• [Requirement]: For the listing below, report all lines that hold the word "APIs".

== Segment start ==

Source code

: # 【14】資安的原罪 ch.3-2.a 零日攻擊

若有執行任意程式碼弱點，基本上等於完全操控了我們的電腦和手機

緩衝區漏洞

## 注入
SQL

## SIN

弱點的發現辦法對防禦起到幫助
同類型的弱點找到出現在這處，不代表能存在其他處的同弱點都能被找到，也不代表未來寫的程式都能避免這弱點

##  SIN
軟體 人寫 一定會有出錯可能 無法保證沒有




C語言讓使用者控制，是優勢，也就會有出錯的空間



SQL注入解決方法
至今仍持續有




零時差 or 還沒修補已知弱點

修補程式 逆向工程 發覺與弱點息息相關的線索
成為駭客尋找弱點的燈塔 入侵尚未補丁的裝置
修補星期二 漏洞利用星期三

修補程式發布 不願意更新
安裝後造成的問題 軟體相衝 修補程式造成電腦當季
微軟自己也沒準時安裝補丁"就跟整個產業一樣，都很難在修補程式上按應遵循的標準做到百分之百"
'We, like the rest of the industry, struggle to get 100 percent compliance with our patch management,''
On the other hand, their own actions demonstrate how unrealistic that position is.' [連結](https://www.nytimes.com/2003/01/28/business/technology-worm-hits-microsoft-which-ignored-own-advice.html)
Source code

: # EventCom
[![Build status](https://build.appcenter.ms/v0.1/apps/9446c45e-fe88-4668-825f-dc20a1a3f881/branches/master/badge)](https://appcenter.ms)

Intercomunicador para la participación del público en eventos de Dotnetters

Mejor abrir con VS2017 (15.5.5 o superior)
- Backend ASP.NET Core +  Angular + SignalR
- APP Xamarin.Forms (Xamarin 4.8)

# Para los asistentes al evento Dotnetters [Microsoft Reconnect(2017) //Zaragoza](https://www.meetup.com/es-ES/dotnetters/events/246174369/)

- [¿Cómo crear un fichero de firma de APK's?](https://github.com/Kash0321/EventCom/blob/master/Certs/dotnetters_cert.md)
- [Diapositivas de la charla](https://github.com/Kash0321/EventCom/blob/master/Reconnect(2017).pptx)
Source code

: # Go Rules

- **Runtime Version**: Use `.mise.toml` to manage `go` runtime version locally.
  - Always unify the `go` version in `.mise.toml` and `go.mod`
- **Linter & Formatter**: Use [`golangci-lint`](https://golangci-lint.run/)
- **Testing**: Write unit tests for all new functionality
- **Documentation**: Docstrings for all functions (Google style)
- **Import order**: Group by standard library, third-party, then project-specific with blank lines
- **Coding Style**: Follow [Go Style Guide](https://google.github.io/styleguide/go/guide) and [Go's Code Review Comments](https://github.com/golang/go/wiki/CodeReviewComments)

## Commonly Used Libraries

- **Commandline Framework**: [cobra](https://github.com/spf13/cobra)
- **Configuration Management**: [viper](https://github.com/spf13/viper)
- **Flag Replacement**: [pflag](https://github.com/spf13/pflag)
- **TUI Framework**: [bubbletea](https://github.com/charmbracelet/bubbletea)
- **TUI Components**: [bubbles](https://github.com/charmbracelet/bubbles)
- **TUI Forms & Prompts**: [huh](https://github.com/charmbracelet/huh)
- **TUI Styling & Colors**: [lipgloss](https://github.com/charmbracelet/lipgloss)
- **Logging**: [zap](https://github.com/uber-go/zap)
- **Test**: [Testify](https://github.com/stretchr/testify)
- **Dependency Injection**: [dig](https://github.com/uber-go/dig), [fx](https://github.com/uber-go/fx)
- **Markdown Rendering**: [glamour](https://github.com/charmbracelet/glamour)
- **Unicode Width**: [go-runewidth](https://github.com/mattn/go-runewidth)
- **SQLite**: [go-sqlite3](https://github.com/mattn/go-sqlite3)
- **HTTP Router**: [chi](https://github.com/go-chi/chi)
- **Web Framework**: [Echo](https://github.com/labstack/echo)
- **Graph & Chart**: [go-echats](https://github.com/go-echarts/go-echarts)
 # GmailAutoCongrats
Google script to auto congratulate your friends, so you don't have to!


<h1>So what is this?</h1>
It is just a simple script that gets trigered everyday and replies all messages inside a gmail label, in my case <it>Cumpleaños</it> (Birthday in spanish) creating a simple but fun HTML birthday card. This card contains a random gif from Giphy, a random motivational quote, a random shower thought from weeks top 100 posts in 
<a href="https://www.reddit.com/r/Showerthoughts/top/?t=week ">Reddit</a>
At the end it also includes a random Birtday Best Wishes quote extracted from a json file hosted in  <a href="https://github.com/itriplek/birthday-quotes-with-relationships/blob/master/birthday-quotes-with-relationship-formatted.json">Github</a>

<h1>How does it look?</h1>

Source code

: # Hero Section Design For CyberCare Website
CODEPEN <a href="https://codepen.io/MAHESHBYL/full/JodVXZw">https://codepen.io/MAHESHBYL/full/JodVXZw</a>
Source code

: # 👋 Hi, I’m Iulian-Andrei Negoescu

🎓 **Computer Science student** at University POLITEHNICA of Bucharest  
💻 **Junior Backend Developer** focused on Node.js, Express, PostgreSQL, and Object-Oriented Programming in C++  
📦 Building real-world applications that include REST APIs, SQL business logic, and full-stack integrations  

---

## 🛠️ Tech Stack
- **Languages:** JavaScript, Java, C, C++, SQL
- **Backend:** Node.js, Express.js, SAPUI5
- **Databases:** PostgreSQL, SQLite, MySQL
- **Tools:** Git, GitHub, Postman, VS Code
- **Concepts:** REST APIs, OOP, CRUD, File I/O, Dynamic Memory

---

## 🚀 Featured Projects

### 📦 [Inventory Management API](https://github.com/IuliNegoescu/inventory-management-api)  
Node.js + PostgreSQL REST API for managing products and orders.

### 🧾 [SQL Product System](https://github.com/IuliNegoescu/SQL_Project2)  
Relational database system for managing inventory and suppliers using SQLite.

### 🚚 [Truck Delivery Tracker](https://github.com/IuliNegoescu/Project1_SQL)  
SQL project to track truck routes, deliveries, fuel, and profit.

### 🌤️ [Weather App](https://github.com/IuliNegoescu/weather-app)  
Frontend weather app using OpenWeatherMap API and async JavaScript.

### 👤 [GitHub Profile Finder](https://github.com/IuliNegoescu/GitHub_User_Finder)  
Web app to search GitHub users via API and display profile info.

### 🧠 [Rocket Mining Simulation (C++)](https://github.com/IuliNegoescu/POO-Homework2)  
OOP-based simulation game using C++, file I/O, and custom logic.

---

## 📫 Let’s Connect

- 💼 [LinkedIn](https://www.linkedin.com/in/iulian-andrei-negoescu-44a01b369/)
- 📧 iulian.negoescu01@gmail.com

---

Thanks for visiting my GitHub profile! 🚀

== Segment end ==

• [Finished task]:
📦 Building real-world applications that include REST APIs, SQL business logic, and full-stack integrations  
- **Concepts:** REST APIs, OOP, CRUD, File I/O, Dynamic Memory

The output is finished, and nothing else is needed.